**Source information**

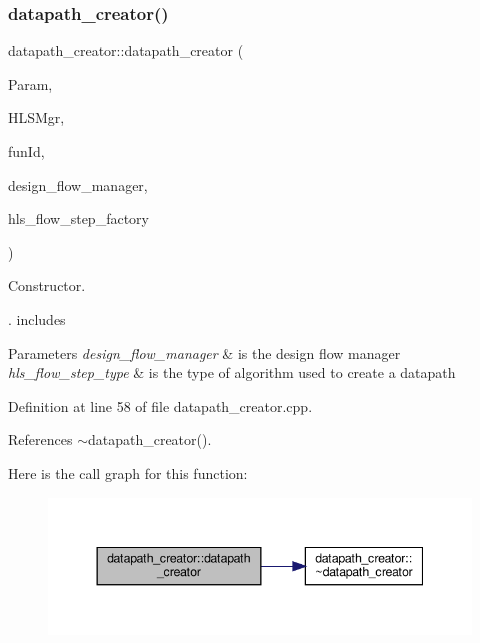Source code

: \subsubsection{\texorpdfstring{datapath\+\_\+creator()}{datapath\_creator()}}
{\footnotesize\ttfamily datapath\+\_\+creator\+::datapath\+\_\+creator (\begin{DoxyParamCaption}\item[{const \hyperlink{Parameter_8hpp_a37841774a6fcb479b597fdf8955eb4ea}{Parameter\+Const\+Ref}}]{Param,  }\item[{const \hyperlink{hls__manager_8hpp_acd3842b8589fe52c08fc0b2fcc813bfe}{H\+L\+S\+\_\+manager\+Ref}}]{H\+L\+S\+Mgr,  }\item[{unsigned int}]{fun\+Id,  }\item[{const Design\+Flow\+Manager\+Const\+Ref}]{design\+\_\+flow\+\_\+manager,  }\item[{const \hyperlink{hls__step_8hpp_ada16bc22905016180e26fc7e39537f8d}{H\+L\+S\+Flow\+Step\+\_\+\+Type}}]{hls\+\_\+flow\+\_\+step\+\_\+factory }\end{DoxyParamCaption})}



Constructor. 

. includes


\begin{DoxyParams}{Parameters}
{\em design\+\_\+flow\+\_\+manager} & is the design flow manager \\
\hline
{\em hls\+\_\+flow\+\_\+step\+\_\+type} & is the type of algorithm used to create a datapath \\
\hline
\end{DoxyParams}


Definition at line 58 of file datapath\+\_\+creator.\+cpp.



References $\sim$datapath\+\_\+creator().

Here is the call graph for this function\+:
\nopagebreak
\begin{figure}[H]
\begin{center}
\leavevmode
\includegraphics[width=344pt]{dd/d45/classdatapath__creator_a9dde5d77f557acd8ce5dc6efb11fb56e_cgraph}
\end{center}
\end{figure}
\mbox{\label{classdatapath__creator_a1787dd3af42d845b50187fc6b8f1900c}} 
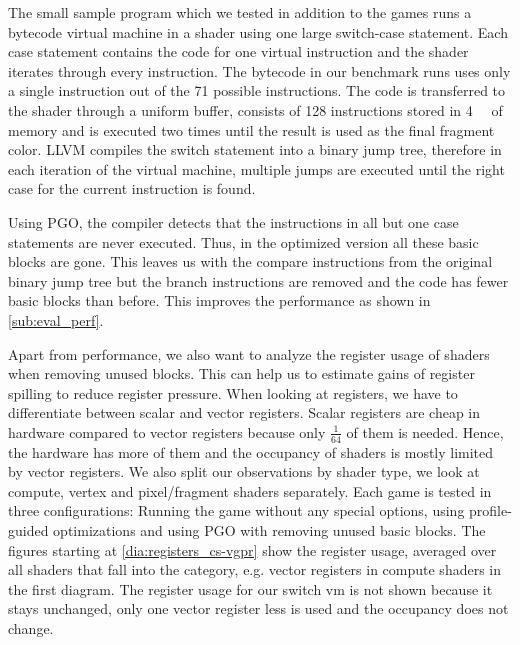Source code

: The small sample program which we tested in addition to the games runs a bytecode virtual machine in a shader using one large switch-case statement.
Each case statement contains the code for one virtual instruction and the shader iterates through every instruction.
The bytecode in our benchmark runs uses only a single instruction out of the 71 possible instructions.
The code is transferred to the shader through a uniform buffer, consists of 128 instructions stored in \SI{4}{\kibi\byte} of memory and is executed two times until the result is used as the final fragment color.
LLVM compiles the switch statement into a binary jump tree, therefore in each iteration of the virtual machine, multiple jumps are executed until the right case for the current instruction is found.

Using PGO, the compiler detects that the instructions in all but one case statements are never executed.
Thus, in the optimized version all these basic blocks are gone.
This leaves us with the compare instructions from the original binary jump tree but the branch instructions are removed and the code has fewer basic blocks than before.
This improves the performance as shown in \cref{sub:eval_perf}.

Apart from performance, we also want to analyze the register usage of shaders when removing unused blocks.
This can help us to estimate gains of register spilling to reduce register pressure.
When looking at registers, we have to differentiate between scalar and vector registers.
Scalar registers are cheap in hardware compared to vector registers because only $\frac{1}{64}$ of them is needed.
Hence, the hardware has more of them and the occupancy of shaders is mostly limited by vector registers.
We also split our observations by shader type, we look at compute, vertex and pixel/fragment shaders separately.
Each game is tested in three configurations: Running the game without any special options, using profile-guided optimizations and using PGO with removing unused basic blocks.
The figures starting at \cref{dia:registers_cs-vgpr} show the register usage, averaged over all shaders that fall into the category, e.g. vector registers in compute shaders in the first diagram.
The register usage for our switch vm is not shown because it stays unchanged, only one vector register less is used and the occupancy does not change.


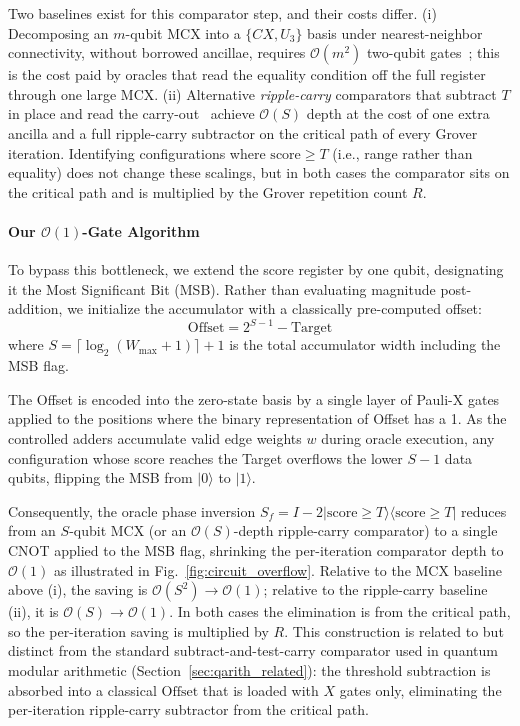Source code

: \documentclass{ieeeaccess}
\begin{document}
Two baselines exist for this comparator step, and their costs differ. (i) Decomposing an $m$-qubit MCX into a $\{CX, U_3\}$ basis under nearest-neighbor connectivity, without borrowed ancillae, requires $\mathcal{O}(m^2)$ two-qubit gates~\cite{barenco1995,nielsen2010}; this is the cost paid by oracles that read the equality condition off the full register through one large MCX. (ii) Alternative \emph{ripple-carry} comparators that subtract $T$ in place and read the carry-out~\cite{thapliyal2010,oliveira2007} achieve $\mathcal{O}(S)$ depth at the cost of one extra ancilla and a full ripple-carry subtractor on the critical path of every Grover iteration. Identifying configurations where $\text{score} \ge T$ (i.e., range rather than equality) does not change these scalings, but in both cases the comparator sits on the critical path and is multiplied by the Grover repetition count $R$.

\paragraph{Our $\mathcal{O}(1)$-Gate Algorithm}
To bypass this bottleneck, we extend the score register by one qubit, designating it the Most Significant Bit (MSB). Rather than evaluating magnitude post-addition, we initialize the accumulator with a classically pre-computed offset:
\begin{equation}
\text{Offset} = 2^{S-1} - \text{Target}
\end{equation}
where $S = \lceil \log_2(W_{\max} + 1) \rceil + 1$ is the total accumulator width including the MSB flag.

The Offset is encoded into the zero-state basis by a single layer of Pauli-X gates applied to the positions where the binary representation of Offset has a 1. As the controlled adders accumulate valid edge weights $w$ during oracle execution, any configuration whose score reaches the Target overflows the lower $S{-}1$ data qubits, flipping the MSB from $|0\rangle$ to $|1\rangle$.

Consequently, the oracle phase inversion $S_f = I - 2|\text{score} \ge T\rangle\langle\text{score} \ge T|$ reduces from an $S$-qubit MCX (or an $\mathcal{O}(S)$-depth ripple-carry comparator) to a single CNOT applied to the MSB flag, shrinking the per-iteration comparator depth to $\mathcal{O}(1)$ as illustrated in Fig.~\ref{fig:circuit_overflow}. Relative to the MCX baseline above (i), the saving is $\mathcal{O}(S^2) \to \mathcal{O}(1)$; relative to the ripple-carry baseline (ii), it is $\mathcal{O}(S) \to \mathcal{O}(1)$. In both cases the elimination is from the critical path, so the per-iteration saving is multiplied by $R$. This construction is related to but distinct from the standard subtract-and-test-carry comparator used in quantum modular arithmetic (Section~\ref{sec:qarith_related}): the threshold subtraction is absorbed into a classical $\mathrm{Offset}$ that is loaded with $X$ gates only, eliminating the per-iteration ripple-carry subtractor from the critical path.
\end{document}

---

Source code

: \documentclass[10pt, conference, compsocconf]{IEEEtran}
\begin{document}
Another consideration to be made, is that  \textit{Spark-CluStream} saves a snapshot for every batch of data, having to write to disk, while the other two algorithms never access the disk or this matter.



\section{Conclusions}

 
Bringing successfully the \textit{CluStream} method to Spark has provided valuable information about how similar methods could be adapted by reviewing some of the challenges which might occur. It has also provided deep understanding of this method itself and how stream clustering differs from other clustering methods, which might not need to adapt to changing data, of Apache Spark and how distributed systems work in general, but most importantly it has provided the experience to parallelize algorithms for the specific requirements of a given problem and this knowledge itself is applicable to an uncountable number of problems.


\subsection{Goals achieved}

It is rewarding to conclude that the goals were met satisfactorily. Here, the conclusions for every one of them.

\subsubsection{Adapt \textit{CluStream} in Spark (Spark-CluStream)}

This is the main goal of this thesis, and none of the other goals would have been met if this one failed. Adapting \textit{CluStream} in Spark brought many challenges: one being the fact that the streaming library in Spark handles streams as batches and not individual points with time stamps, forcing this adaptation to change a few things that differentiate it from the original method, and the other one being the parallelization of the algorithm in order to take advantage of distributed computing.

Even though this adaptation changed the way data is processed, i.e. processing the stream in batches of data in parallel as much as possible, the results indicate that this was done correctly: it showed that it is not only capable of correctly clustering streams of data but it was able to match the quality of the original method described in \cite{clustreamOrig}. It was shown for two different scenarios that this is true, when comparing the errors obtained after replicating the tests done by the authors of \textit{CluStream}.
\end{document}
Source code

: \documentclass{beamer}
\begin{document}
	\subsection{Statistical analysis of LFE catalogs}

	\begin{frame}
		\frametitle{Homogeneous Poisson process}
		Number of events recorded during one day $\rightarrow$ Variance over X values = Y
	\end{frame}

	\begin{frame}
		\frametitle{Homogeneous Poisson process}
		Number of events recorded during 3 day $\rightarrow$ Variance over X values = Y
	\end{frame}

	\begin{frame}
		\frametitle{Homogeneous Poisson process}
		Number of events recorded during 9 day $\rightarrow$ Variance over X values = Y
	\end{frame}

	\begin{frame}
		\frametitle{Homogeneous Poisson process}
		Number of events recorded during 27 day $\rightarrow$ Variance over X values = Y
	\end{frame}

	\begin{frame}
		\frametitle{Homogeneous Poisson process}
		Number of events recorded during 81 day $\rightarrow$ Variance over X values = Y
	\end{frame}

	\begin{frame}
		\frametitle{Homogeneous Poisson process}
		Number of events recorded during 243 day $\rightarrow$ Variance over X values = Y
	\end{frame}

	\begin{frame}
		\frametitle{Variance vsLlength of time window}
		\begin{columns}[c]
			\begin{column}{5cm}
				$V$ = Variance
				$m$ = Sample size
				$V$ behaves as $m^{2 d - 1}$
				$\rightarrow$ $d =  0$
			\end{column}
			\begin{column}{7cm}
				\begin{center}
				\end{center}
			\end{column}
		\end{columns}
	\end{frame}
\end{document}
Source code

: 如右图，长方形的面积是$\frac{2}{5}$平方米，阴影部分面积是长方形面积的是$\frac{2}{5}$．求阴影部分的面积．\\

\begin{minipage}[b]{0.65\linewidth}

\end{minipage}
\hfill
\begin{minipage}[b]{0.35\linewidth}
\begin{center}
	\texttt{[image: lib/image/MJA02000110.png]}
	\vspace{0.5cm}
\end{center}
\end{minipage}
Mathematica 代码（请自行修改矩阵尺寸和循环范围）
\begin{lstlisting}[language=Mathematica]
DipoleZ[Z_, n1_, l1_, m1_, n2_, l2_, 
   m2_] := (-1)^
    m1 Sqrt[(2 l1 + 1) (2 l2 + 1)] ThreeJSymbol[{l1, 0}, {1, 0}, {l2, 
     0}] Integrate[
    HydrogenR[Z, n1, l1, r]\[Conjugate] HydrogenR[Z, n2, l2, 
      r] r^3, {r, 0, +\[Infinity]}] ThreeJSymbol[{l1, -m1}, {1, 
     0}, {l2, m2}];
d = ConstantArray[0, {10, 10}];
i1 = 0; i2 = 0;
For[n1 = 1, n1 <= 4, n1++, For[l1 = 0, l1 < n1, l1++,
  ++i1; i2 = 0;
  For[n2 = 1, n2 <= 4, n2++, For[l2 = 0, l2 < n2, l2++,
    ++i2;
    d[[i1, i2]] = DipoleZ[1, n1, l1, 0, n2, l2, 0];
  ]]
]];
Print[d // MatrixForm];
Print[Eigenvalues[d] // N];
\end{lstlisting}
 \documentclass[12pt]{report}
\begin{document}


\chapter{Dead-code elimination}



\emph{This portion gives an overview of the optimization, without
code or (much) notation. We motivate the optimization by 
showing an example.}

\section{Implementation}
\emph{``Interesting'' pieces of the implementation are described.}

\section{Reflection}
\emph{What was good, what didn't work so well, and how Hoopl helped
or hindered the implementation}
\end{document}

**Brief**
Among the lines of the material, find those holding the word "tree" and return them.

**Worked solution**
LLVM compiles the switch statement into a binary jump tree, therefore in each iteration of the virtual machine, multiple jumps are executed until the right case for the current instruction is found.
This leaves us with the compare instructions from the original binary jump tree but the branch instructions are removed and the code has fewer basic blocks than before.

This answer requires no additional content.